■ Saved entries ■
↓

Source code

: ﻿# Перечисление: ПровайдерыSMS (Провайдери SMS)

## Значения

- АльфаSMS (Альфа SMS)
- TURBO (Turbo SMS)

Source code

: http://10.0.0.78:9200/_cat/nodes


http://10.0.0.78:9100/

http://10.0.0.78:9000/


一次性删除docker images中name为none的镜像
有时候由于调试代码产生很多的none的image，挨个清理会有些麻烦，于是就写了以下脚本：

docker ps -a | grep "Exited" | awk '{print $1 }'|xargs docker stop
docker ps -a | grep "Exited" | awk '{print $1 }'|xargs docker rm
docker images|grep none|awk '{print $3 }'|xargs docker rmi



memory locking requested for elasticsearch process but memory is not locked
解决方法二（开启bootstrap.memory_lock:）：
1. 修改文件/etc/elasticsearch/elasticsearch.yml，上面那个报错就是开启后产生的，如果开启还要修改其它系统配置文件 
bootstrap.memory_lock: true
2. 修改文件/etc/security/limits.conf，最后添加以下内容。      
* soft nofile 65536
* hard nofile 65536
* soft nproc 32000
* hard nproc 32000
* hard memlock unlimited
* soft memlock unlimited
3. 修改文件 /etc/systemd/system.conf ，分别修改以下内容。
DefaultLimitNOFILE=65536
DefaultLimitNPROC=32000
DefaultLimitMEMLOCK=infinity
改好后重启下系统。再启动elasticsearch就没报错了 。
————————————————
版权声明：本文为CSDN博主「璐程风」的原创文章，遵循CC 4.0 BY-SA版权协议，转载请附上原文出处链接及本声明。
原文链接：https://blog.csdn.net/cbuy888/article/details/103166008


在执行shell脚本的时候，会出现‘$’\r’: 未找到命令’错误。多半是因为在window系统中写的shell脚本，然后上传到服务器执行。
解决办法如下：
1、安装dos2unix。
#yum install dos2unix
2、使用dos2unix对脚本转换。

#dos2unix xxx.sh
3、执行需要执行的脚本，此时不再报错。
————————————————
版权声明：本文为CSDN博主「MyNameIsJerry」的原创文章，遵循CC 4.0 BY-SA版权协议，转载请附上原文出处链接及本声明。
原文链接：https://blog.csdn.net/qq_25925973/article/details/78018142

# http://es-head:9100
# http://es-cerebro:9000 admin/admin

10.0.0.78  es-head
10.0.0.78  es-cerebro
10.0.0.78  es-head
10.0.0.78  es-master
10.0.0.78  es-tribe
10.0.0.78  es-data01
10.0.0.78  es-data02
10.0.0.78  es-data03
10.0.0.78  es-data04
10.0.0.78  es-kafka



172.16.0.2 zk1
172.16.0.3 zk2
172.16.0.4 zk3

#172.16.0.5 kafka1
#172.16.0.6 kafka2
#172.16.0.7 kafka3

↑
↓

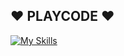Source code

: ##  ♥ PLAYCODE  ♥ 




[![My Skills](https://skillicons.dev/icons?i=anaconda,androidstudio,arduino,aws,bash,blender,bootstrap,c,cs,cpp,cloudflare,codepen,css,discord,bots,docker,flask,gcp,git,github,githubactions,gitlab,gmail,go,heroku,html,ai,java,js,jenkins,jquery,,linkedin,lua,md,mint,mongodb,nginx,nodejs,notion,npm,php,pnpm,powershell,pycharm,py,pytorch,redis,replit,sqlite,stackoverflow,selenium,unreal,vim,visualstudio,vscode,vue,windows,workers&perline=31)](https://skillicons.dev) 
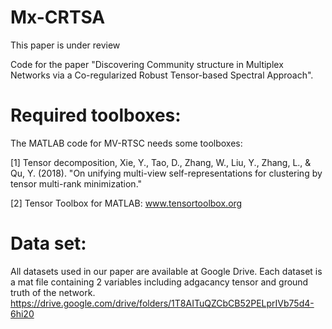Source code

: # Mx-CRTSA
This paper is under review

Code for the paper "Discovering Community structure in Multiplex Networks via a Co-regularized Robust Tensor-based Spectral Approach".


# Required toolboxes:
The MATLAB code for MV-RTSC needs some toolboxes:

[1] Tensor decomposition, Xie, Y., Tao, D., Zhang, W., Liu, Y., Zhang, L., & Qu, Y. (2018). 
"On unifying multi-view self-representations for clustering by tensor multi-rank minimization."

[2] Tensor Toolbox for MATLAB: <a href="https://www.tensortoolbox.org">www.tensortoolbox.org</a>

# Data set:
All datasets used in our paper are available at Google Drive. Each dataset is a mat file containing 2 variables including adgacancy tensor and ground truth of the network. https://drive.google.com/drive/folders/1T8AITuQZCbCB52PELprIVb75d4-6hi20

↑
↓

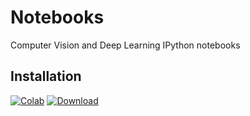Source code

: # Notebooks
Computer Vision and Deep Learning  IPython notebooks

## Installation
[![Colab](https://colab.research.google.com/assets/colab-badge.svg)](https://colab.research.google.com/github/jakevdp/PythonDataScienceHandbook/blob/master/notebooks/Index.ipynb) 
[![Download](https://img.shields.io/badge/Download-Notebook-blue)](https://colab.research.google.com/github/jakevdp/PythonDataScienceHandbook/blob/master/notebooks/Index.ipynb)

↑

■ Exercise objective ■
Output, from the data above, the lines from the line with "172.16.0.3 zk2" to the line with "#172.16.0.7 kafka3" exactly as they stand, both ends included and nothing else.

■ Expected answer ■
172.16.0.3 zk2
172.16.0.4 zk3

#172.16.0.5 kafka1
#172.16.0.6 kafka2
#172.16.0.7 kafka3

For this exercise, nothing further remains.